The fact of the matter is Casey has been slept on as an elite coach for quite some time. Since 2013-14, Casey has the fifth-best winning percentage behind only Kerr, Popovich, Doc Rivers and Mike D’Antoni. Of that group, Casey is the only one to have not won coach of the year; the other four have won the award a combined seven times. If your argument is that they’ve won championships, D’Antoni has taken home the award twice and has yet to lift the Larry O’Brien trophy. And for the vast majority of his career, his teams have only been good on one end of the floor. The award is for coach of the year, not offensive co-ordinator of the year.

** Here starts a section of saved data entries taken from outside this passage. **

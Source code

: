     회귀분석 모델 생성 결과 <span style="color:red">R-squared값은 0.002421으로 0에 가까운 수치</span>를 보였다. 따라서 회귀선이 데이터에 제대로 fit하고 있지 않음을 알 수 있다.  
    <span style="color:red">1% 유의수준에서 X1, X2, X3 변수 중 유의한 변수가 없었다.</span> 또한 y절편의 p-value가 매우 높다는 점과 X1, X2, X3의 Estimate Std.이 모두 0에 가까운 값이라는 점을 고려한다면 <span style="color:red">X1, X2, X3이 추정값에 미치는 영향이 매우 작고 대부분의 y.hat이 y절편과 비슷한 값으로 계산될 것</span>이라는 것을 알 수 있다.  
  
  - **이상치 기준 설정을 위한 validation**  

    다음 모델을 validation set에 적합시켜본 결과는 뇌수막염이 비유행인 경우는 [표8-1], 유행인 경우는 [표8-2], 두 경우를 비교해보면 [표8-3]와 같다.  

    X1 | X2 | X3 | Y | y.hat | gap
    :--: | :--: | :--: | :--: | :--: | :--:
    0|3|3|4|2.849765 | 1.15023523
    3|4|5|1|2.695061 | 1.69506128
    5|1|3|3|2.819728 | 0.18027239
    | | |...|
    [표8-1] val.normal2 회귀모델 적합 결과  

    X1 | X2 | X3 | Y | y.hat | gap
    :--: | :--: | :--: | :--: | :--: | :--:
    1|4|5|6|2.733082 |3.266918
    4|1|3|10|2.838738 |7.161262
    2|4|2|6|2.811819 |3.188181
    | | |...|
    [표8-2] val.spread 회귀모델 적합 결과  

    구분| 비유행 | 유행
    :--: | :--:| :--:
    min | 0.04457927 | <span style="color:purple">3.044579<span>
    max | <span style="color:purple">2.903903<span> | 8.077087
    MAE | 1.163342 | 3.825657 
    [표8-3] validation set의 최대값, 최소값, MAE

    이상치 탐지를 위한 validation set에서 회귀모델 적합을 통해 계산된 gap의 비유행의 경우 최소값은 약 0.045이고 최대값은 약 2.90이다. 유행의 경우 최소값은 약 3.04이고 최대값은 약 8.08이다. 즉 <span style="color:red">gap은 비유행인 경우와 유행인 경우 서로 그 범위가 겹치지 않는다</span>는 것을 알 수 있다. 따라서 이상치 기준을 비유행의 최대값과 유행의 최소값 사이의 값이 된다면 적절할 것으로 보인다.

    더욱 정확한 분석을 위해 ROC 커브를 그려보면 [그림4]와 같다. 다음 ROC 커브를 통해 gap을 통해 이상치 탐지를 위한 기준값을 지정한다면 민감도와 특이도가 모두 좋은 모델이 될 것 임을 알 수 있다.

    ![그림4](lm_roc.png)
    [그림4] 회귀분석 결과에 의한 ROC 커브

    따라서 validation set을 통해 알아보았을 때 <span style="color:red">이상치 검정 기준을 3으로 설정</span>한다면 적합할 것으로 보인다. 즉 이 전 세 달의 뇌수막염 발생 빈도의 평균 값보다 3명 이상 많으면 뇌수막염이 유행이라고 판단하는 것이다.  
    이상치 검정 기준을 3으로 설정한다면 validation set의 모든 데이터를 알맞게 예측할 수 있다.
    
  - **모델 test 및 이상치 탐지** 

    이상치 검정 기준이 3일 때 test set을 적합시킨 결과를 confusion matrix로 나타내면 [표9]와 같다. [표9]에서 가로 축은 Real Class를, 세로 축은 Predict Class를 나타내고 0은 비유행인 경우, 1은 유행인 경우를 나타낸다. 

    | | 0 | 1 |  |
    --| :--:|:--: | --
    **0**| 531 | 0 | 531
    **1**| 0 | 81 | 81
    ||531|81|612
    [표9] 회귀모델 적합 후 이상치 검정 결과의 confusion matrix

Casey doesn’t have a broadcasting background or act in commercials so he’s not readily top of mind and in the conversation about the league’s brightest. But it shouldn’t be forgotten that Casey’s seventh year in charge of Toronto amazingly makes him the fourth-longest-tenured coach in the league behind just Erik Spoelstra, Carlisle and Popovich.

It’s a testament to the job not just Casey, but the staff of Nick Nurse, Rex Kalamian, Jama Mahlalela, Patrick Mutombo, Jim Sann and Jamaal Magloire have done.

It’s always puzzled me that players like Patrick Patterson, P.J. Tucker, Bismack Biyombo, and Lou Williams, and even executives like Jeff Weltman have parlayed the success that Toronto has had in the Casey era to lucrative opportunities elsewhere, while the same hasn’t been true for Casey’s staff.

It comes down to Casey and Co. not being widely accepted as the drivers of Toronto’s success but instead the benefactors. Any credit for the team’s consistency and internal growth goes to Ujiri and the front office and not the coach or his staff. The undrafted VanVleet, second-round pick Powell and late first-round picks Wright and Pascal Siakam are seen as good draft choices and not as well-groomed players by Casey.

The reality is that both can be true. It’s time for Casey to get his due.